Open-EO / openeo-r-client

R client package for working with openEO backends
https://open-eo.github.io/openeo-r-client
Apache License 2.0
61 stars 17 forks source link

Give users the full process instead of just the graph #54

Closed m-mohr closed 2 years ago

m-mohr commented 3 years ago

In general, but especially also in the QGIS plugin and the Web Editor, openEO processes in JSON need to be fully defined including their potential metadata (see example 1), i.e. it is not enough to just list the graph nodes (see example 2). Unfortunately, the R client and Python client export the graphs without their metadata. This leads reportedly to some confusion when users try to copy/paste the "incomplete" processes into the Web Editor, QGIS Plugin or the Hub for example, which then can't handle them properly. Therefore, I'd really like to see that the R and Python clients print out the full process (see example 1).

Example 1:

{
  "process_graph": {
    "1": {
      "process_id": "add",
      "arguments": {
        "x": 1,
        "y": 2
      },
      "result": true
    }
  }
}

Example 2:

{
  "1": {
    "process_id": "add",
    "arguments": {
      "x": 1,
      "y": 2
    },
    "result": true
  }
}
flahn commented 3 years ago

I think, I had implemented something like that. Just use create_user_process and set submit=FALSE. The resulting object is a ProcessInfo class which has the same representation as an openEO process.

m-mohr commented 3 years ago

Thank you, I'll look into it tomorrow, I just saw again that someone using the R client exported it "incorrectly" again. Wasn't there a graph or toJson function or something like that that may still export the old version? Also, this is nothing I expect you to fix soon (I can't expect anything anyway ;-) ), but is more a reminder for later...

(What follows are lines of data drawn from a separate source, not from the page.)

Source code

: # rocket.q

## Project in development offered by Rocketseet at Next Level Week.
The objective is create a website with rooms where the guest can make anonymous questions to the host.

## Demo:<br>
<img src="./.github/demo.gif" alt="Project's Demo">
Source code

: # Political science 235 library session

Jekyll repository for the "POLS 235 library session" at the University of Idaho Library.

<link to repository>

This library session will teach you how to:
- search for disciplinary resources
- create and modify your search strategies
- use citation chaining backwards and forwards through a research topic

m-mohr commented 3 years ago

Okay, the issue is the following code used in many examples (e.g. GEE + EURAC):

...

final = p$save_result(data = apply_linear_transform,format = formats$output$PNG)
graph = as(final,"Graph")
graph

The graph outputted is just the "graph" (example 2), not a complete process (example 1).

Such behavior should either be changed or not be promoted in examples.

flahn commented 3 years ago

Yes, it is as I imagined, you wan't to have an openEO process (JSON) from this graph. But as the name difference suggests you have to create a process by adding metadata to the graph using create_user_process first. When you set the parameter submit=FALSE you won't do the HTTP call, but an object (a process) is returned instead. This object is list based, but the class will state that it is something process related (don't know the exact class name, right now). If you print this object, it will get a nice visualization like every other openEO process or user-defined process. To get it as JSON you would need to call jsonlite::toJSON and set force=TRUE to treat the object as a simple list which it is. Additional parameter like auto_unbox and pretty might be set as well.

flahn commented 3 years ago

@m-mohr Can you point me to the examples where it is promoted, that you can 1:1 copy the graph into the Webeditor? Then I can change this.

m-mohr commented 3 years ago

I found it here, I'm not sure whether I found them all:

Would it make sense to implement as(..., "Process") instead of as(..., "Graph") or is create_user_process more reasonable?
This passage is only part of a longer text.